● What the task asks:
Your answer should repeat the entries in full, exactly as given, with no pictures.

Source texts of formatted documents:
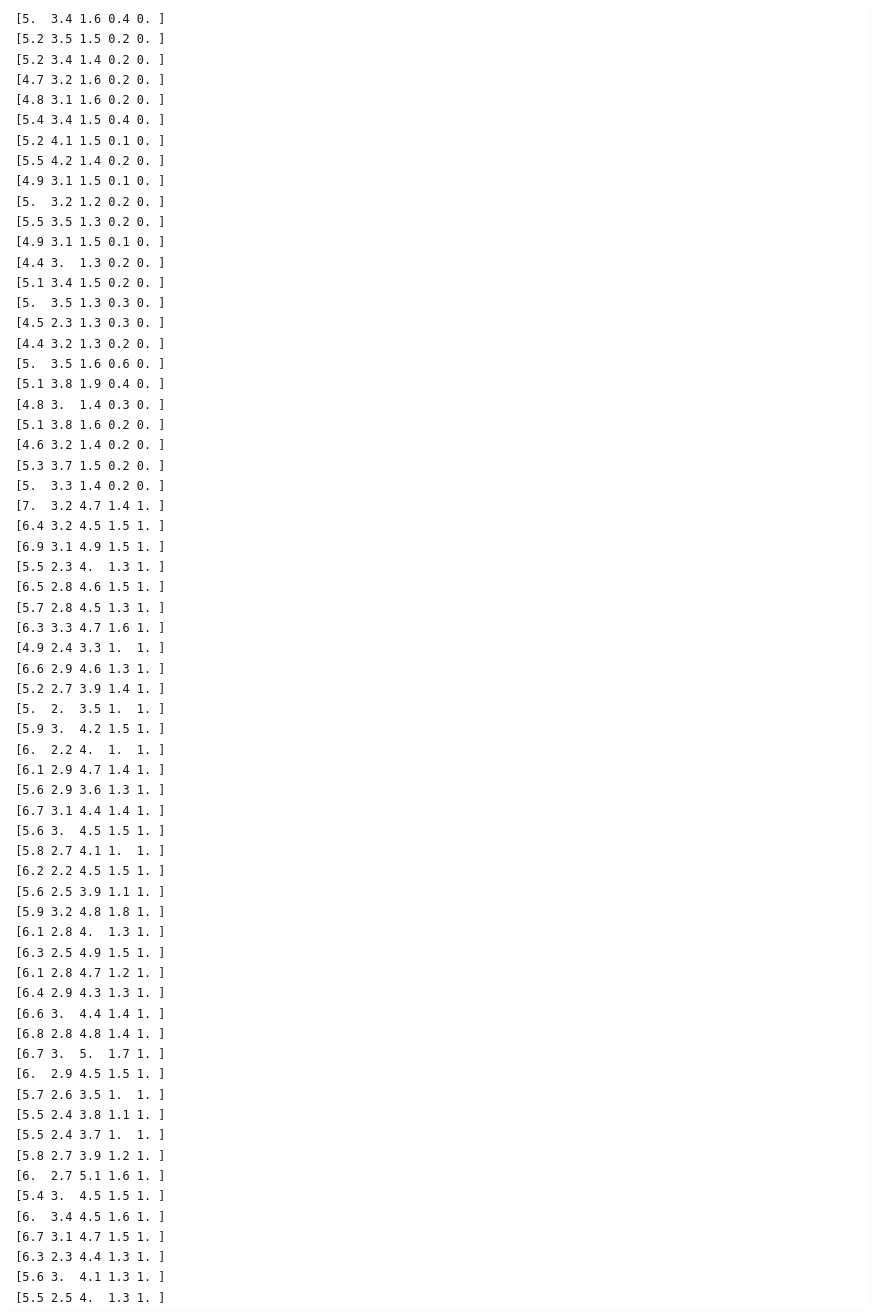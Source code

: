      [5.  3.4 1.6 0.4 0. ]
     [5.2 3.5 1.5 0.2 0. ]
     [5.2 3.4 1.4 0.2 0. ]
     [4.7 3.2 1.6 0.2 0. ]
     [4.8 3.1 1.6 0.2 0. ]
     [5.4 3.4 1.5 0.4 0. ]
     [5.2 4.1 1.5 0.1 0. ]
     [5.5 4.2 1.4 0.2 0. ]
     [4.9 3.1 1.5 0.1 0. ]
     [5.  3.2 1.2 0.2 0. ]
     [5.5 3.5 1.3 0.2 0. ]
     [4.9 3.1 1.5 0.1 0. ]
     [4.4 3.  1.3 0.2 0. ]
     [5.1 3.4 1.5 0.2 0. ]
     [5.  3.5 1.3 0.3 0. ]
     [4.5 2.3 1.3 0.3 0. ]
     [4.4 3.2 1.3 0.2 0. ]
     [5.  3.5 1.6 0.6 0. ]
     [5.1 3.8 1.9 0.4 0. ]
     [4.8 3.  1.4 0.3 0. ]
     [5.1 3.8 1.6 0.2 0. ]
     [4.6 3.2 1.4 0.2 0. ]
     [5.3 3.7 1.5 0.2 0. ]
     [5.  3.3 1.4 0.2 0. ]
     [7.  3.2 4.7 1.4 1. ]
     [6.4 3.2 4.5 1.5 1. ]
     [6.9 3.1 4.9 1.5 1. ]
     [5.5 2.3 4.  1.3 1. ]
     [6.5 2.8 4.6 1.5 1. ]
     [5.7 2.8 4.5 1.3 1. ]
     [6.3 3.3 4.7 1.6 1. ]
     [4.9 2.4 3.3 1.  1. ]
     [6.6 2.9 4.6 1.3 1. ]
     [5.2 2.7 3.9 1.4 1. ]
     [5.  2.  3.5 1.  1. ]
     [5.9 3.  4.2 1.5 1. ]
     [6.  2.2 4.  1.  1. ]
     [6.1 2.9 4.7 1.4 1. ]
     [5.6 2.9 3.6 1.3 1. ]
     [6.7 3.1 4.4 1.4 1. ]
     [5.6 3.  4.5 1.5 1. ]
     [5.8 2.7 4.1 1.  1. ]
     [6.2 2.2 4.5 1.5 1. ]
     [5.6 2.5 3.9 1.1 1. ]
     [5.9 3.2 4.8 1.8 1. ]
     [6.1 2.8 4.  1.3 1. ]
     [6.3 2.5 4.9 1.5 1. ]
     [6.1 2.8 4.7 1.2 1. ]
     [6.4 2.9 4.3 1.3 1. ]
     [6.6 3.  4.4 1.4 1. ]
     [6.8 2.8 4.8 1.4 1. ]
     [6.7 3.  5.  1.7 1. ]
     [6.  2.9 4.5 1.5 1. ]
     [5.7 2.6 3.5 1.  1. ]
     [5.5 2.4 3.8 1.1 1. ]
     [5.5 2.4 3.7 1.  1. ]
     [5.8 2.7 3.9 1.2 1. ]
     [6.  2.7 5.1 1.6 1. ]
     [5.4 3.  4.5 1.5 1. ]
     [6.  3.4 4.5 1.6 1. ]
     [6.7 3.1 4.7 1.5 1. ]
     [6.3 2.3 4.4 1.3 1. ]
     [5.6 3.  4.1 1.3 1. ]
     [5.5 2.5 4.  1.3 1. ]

● Task solution:
Source code

:      [5.  3.4 1.6 0.4 0. ]
     [5.2 3.5 1.5 0.2 0. ]
     [5.2 3.4 1.4 0.2 0. ]
     [4.7 3.2 1.6 0.2 0. ]
     [4.8 3.1 1.6 0.2 0. ]
     [5.4 3.4 1.5 0.4 0. ]
     [5.2 4.1 1.5 0.1 0. ]
     [5.5 4.2 1.4 0.2 0. ]
     [4.9 3.1 1.5 0.1 0. ]
     [5.  3.2 1.2 0.2 0. ]
     [5.5 3.5 1.3 0.2 0. ]
     [4.9 3.1 1.5 0.1 0. ]
     [4.4 3.  1.3 0.2 0. ]
     [5.1 3.4 1.5 0.2 0. ]
     [5.  3.5 1.3 0.3 0. ]
     [4.5 2.3 1.3 0.3 0. ]
     [4.4 3.2 1.3 0.2 0. ]
     [5.  3.5 1.6 0.6 0. ]
     [5.1 3.8 1.9 0.4 0. ]
     [4.8 3.  1.4 0.3 0. ]
     [5.1 3.8 1.6 0.2 0. ]
     [4.6 3.2 1.4 0.2 0. ]
     [5.3 3.7 1.5 0.2 0. ]
     [5.  3.3 1.4 0.2 0. ]
     [7.  3.2 4.7 1.4 1. ]
     [6.4 3.2 4.5 1.5 1. ]
     [6.9 3.1 4.9 1.5 1. ]
     [5.5 2.3 4.  1.3 1. ]
     [6.5 2.8 4.6 1.5 1. ]
     [5.7 2.8 4.5 1.3 1. ]
     [6.3 3.3 4.7 1.6 1. ]
     [4.9 2.4 3.3 1.  1. ]
     [6.6 2.9 4.6 1.3 1. ]
     [5.2 2.7 3.9 1.4 1. ]
     [5.  2.  3.5 1.  1. ]
     [5.9 3.  4.2 1.5 1. ]
     [6.  2.2 4.  1.  1. ]
     [6.1 2.9 4.7 1.4 1. ]
     [5.6 2.9 3.6 1.3 1. ]
     [6.7 3.1 4.4 1.4 1. ]
     [5.6 3.  4.5 1.5 1. ]
     [5.8 2.7 4.1 1.  1. ]
     [6.2 2.2 4.5 1.5 1. ]
     [5.6 2.5 3.9 1.1 1. ]
     [5.9 3.2 4.8 1.8 1. ]
     [6.1 2.8 4.  1.3 1. ]
     [6.3 2.5 4.9 1.5 1. ]
     [6.1 2.8 4.7 1.2 1. ]
     [6.4 2.9 4.3 1.3 1. ]
     [6.6 3.  4.4 1.4 1. ]
     [6.8 2.8 4.8 1.4 1. ]
     [6.7 3.  5.  1.7 1. ]
     [6.  2.9 4.5 1.5 1. ]
     [5.7 2.6 3.5 1.  1. ]
     [5.5 2.4 3.8 1.1 1. ]
     [5.5 2.4 3.7 1.  1. ]
     [5.8 2.7 3.9 1.2 1. ]
     [6.  2.7 5.1 1.6 1. ]
     [5.4 3.  4.5 1.5 1. ]
     [6.  3.4 4.5 1.6 1. ]
     [6.7 3.1 4.7 1.5 1. ]
     [6.3 2.3 4.4 1.3 1. ]
     [5.6 3.  4.1 1.3 1. ]
     [5.5 2.5 4.  1.3 1. ]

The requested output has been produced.